C3, C6, and C9 (all bucklings) are available for sale  

I will potentially have more kids for sale first and second weekend of February and in march -then we are done for the season!


----------



## Trickyroo (Sep 26, 2012)

Allison , you are some sales woman


----------



## imthegrt1 (Jan 13, 2013)

kelebek said:


> Thank you!!!
> 
> C3, C6, and C9 (all bucklings) are available for sale
> 
> I will potentially have more kids for sale first and second weekend of February and in march -then we are done for the season!


We're u located?


----------



## kelebek (Oct 5, 2007)

Hello, 

I am located in South Texas - just a little north of Corpus Christi. I do have transport available VERY reasonable all over Texas east to Tennessee and up towards Missouri and Arkansas - other areas I would have to ask about.
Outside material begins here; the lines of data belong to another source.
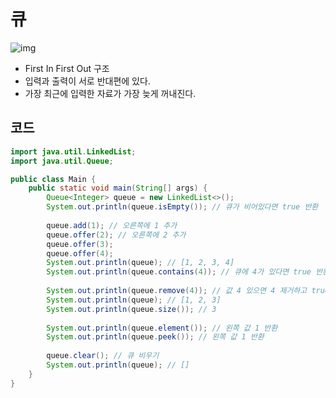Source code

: # 큐

![img](https://github.com/Goldbar97/Study/assets/100333239/0a92aa24-2cb2-4333-a38a-e583b214b6ee)

- First In First Out 구조
- 입력과 출력이 서로 반대편에 있다.
- 가장 최근에 입력한 자료가 가장 늦게 꺼내진다.

## 코드
```java
import java.util.LinkedList;
import java.util.Queue;

public class Main {
    public static void main(String[] args) {
        Queue<Integer> queue = new LinkedList<>();
        System.out.println(queue.isEmpty()); // 큐가 비어있다면 true 반환
        
        queue.add(1); // 오른쪽에 1 추가
        queue.offer(2); // 오른쪽에 2 추가
        queue.offer(3);
        queue.offer(4);
        System.out.println(queue); // [1, 2, 3, 4]
        System.out.println(queue.contains(4)); // 큐에 4가 있다면 true 반환
        
        System.out.println(queue.remove(4)); // 값 4 있으면 4 제거하고 true 반환, 없다면 false 반환
        System.out.println(queue); // [1, 2, 3]
        System.out.println(queue.size()); // 3
        
        System.out.println(queue.element()); // 왼쪽 값 1 반환
        System.out.println(queue.peek()); // 왼쪽 값 1 반환
        
        queue.clear(); // 큐 비우기
        System.out.println(queue); // []
    }
}
```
There will even be a trip north to Michigan at some point


----------



## kelebek (Oct 5, 2007)

I also airship


----------



## serenityfarmnm (Jan 6, 2013)

Trickyroo said:


> Allison , you are some sales woman


Ain't she Just!!! But if I ever go ND, she ain't all that far from me!!  Man I love C9!!


----------



## kelebek (Oct 5, 2007)

Y'all are funny!!!! Everyone needs at least one mini lap goat in their herd!


----------



## Trickyroo (Sep 26, 2012)

I agree , but they are so like potato chips , you cant just have one


----------